Ah, jika beruntung, barangkali ia dapat melihatnya melintas bersama kereta emasnya yang ditarik oleh kawanan rusa kutub…. Tapi pelupuk mata Tom sudah demikian berat. Terdengar suara gemerisik di luar. Pasti salju turun lagi, batinnya. Tom masih mencoba bertahan. Namun, selalu saja ia akhirnya tertidur.
***
BEGITULAH. Natal demi Natal berlalu. Toh, Tom masih terus berharap dapat melihat wajah Sinterklas yang asli sebelum beranjak remaja lalu tumbuh dewasa. Sekali saja. Sebelum gigi susunya yang terakhir tanggal, tekad Tom, ia harus dapat memergoki Pak Tua yang budiman itu mengendap-endap ke kamarnya dan meletakkan hadiah. Atau ia mesti melupakan keinginannya untuk selamanya dan cukup senang pernah percaya sang Santo benar-benar ada.

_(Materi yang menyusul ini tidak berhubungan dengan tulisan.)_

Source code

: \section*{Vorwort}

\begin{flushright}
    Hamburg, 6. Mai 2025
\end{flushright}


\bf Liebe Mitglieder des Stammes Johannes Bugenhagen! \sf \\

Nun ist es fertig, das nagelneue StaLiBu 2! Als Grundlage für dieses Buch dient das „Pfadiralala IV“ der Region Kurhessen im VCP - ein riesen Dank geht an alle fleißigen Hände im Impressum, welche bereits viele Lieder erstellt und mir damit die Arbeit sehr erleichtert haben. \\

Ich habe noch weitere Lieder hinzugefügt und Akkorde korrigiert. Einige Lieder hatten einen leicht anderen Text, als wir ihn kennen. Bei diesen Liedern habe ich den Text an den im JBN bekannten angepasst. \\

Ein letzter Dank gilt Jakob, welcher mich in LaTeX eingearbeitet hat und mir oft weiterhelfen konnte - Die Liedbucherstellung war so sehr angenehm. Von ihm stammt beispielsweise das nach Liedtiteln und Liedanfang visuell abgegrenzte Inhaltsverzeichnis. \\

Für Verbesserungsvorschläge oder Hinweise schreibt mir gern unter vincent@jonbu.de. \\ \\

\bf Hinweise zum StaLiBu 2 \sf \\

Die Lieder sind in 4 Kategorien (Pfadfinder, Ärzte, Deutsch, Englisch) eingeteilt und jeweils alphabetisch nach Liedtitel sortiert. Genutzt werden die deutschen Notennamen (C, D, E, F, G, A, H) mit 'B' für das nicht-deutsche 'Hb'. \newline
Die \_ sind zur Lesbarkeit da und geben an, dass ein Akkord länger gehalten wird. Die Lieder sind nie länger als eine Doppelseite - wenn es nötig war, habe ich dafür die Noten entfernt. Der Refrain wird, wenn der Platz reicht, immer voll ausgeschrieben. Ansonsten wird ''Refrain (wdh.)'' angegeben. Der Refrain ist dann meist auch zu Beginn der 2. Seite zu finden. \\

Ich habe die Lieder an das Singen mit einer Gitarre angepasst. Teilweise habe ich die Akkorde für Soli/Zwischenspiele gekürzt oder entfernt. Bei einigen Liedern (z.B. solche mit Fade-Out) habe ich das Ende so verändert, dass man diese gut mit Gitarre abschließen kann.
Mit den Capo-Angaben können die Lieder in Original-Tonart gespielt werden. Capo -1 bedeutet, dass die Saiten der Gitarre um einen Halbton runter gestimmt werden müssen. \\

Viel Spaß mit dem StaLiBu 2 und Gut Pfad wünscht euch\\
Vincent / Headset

Ah, barangkali setelah remaja, ia pun akan menganggapnya sebagai dongeng konyol di masa kecil. Di malam Natal, ia akan terlalu sibuk dengan pesta-pesta atau kencan seperti kakak-kakaknya. Orang dewasa apalagi, pikirnya, takkan mungkin bisa melihat Sinterklas. Bukankah si tua berjenggot hanya datang untuk anak-anak? Maka ia akan menyesal seumur hidup jika tumbuh dewasa tanpa sempat melihat sang Santo….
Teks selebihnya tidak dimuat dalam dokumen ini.